Segment Start: Excerpted records
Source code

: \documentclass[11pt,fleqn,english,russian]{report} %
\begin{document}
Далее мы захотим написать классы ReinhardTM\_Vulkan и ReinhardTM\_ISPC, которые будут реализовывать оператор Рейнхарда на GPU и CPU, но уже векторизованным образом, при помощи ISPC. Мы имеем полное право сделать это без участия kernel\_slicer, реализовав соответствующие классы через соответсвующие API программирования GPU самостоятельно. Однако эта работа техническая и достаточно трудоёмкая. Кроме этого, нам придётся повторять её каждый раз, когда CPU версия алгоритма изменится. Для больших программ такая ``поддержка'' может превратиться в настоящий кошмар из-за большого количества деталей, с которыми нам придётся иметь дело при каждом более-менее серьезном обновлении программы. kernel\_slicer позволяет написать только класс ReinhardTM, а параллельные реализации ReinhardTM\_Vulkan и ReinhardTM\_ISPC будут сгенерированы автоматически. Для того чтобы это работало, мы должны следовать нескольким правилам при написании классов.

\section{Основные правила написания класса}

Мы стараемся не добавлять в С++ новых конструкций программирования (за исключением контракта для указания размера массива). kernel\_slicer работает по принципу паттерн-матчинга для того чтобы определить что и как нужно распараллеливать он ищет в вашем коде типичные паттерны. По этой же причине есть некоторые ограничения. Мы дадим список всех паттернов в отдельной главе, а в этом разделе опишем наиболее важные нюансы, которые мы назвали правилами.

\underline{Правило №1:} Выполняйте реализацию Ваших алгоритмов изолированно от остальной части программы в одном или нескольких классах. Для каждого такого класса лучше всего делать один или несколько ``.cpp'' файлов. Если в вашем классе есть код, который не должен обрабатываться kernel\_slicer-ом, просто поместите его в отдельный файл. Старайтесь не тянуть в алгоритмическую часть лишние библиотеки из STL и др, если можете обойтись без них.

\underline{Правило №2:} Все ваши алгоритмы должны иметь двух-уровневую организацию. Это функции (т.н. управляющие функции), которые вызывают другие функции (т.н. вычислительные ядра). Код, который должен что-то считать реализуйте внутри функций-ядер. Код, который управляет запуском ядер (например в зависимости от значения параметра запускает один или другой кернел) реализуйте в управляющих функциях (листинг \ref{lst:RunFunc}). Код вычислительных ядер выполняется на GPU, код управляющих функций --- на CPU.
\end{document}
Segment End: Excerpted records
• Task prompt
In full and without edits, repeat the listing above.

• Task result
Source code

: \documentclass[11pt,fleqn,english,russian]{report} %
\begin{document}
Далее мы захотим написать классы ReinhardTM\_Vulkan и ReinhardTM\_ISPC, которые будут реализовывать оператор Рейнхарда на GPU и CPU, но уже векторизованным образом, при помощи ISPC. Мы имеем полное право сделать это без участия kernel\_slicer, реализовав соответствующие классы через соответсвующие API программирования GPU самостоятельно. Однако эта работа техническая и достаточно трудоёмкая. Кроме этого, нам придётся повторять её каждый раз, когда CPU версия алгоритма изменится. Для больших программ такая ``поддержка'' может превратиться в настоящий кошмар из-за большого количества деталей, с которыми нам придётся иметь дело при каждом более-менее серьезном обновлении программы. kernel\_slicer позволяет написать только класс ReinhardTM, а параллельные реализации ReinhardTM\_Vulkan и ReinhardTM\_ISPC будут сгенерированы автоматически. Для того чтобы это работало, мы должны следовать нескольким правилам при написании классов.

\section{Основные правила написания класса}

Мы стараемся не добавлять в С++ новых конструкций программирования (за исключением контракта для указания размера массива). kernel\_slicer работает по принципу паттерн-матчинга для того чтобы определить что и как нужно распараллеливать он ищет в вашем коде типичные паттерны. По этой же причине есть некоторые ограничения. Мы дадим список всех паттернов в отдельной главе, а в этом разделе опишем наиболее важные нюансы, которые мы назвали правилами.

\underline{Правило №1:} Выполняйте реализацию Ваших алгоритмов изолированно от остальной части программы в одном или нескольких классах. Для каждого такого класса лучше всего делать один или несколько ``.cpp'' файлов. Если в вашем классе есть код, который не должен обрабатываться kernel\_slicer-ом, просто поместите его в отдельный файл. Старайтесь не тянуть в алгоритмическую часть лишние библиотеки из STL и др, если можете обойтись без них.

\underline{Правило №2:} Все ваши алгоритмы должны иметь двух-уровневую организацию. Это функции (т.н. управляющие функции), которые вызывают другие функции (т.н. вычислительные ядра). Код, который должен что-то считать реализуйте внутри функций-ядер. Код, который управляет запуском ядер (например в зависимости от значения параметра запускает один или другой кернел) реализуйте в управляющих функциях (листинг \ref{lst:RunFunc}). Код вычислительных ядер выполняется на GPU, код управляющих функций --- на CPU.
\end{document}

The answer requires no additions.